● **WORK TASK**:
Your answer must consist of exactly the lines below, starting with the line with "All these methods" and going on through the line with "All the input", and nothing else.

-=-=-=-=-

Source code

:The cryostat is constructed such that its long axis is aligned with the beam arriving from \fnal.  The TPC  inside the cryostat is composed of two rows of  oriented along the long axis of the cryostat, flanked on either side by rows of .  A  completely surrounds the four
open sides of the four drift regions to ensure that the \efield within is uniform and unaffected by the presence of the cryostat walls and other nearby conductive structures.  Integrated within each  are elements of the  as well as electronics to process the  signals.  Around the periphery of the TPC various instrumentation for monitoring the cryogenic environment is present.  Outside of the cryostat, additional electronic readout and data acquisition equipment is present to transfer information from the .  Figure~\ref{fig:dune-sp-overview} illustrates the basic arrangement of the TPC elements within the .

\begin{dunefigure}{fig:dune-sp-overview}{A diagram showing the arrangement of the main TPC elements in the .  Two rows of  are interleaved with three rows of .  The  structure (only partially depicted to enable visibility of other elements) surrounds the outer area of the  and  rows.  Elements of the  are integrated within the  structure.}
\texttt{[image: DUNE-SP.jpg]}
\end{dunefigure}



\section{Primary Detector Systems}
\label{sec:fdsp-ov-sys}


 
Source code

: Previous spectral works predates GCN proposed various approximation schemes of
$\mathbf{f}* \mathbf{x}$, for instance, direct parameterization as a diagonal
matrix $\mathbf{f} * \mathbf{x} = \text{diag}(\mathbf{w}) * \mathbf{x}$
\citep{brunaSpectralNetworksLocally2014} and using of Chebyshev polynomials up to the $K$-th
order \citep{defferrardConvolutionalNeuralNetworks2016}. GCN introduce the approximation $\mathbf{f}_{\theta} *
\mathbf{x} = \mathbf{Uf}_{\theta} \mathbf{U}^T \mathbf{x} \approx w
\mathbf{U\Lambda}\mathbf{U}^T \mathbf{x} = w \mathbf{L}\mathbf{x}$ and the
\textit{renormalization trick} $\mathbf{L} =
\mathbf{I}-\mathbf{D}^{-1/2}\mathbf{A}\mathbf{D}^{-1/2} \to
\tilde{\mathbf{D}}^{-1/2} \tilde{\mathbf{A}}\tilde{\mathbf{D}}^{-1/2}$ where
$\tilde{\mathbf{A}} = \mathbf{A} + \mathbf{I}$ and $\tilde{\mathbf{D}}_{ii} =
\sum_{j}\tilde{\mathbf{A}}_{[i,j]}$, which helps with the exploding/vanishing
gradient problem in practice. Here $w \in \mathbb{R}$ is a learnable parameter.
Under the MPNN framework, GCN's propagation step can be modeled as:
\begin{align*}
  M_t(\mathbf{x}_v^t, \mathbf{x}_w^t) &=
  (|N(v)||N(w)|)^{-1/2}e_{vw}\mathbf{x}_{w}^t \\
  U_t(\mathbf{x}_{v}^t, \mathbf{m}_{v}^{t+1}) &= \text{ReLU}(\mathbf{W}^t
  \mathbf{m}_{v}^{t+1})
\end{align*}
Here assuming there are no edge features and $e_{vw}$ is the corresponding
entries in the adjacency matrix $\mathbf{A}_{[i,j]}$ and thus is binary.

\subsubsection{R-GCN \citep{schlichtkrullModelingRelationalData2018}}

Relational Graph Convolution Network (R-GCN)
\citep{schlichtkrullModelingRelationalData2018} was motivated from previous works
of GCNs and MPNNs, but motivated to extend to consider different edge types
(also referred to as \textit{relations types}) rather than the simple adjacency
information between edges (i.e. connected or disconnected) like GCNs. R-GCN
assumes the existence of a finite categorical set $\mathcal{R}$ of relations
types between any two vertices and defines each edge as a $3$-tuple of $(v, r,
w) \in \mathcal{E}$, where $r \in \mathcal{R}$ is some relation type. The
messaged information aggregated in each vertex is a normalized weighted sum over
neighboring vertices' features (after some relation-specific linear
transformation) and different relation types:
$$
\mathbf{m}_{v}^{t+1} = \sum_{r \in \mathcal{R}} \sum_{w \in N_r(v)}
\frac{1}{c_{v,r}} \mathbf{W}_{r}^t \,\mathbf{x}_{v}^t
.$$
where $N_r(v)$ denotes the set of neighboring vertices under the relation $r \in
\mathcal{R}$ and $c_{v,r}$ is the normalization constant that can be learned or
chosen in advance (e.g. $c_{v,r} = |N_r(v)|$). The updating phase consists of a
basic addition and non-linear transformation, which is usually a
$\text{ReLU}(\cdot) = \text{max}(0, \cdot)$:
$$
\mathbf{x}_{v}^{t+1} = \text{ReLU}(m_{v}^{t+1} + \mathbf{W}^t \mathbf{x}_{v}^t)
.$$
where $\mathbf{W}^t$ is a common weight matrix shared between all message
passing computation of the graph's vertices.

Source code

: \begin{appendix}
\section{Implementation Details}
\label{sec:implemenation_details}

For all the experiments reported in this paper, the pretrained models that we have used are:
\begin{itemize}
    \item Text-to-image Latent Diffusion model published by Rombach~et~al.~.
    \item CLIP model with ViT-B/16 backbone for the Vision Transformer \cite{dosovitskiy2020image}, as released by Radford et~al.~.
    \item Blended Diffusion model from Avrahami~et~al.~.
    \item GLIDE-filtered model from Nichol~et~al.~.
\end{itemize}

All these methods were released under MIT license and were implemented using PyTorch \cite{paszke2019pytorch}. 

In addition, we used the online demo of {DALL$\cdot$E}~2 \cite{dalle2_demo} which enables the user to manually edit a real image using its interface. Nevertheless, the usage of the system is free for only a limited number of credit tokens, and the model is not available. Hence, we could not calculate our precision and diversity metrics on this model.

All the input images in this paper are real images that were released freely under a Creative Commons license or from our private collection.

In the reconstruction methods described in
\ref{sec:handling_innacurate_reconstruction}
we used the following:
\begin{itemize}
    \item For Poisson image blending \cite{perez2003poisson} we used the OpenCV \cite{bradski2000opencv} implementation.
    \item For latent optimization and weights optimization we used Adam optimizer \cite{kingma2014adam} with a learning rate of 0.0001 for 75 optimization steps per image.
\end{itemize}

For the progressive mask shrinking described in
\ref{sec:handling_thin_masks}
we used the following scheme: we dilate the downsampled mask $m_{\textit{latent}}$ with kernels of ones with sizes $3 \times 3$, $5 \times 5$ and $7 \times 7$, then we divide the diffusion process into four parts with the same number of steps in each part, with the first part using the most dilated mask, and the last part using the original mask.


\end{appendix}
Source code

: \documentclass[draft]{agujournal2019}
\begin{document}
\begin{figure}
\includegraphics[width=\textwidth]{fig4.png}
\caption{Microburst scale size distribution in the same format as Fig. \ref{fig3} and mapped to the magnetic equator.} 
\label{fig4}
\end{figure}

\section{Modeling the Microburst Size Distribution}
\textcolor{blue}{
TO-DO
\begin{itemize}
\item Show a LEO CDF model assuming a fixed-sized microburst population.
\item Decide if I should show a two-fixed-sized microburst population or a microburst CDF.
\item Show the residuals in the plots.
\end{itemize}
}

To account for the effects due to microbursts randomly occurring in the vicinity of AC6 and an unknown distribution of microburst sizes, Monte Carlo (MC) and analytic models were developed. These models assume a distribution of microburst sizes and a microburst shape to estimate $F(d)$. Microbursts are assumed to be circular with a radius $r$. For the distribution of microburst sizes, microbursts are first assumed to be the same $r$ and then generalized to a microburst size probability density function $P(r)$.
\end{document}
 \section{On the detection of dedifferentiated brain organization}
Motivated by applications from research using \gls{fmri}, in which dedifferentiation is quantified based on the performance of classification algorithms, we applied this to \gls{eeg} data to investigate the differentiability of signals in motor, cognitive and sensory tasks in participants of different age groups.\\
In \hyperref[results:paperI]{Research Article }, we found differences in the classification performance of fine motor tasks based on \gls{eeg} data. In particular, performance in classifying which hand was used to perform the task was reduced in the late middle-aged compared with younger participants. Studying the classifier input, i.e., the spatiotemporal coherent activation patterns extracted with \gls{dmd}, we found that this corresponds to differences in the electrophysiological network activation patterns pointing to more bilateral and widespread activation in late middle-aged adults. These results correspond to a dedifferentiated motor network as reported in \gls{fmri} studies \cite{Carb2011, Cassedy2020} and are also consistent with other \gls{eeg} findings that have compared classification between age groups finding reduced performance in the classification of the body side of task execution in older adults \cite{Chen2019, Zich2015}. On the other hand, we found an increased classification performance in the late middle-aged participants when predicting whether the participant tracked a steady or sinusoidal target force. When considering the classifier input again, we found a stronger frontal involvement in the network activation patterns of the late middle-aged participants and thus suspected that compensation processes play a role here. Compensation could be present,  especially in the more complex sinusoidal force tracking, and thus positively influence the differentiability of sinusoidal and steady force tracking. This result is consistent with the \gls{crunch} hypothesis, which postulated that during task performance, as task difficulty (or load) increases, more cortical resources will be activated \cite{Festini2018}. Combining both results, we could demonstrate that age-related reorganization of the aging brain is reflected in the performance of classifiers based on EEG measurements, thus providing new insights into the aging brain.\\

-=-=-=-=-

● **EXERCISE RESPONSE**:
All these methods were released under MIT license and were implemented using PyTorch \cite{paszke2019pytorch}. 

In addition, we used the online demo of {DALL$\cdot$E}~2 \cite{dalle2_demo} which enables the user to manually edit a real image using its interface. Nevertheless, the usage of the system is free for only a limited number of credit tokens, and the model is not available. Hence, we could not calculate our precision and diversity metrics on this model.

All the input images in this paper are real images that were released freely under a Creative Commons license or from our private collection.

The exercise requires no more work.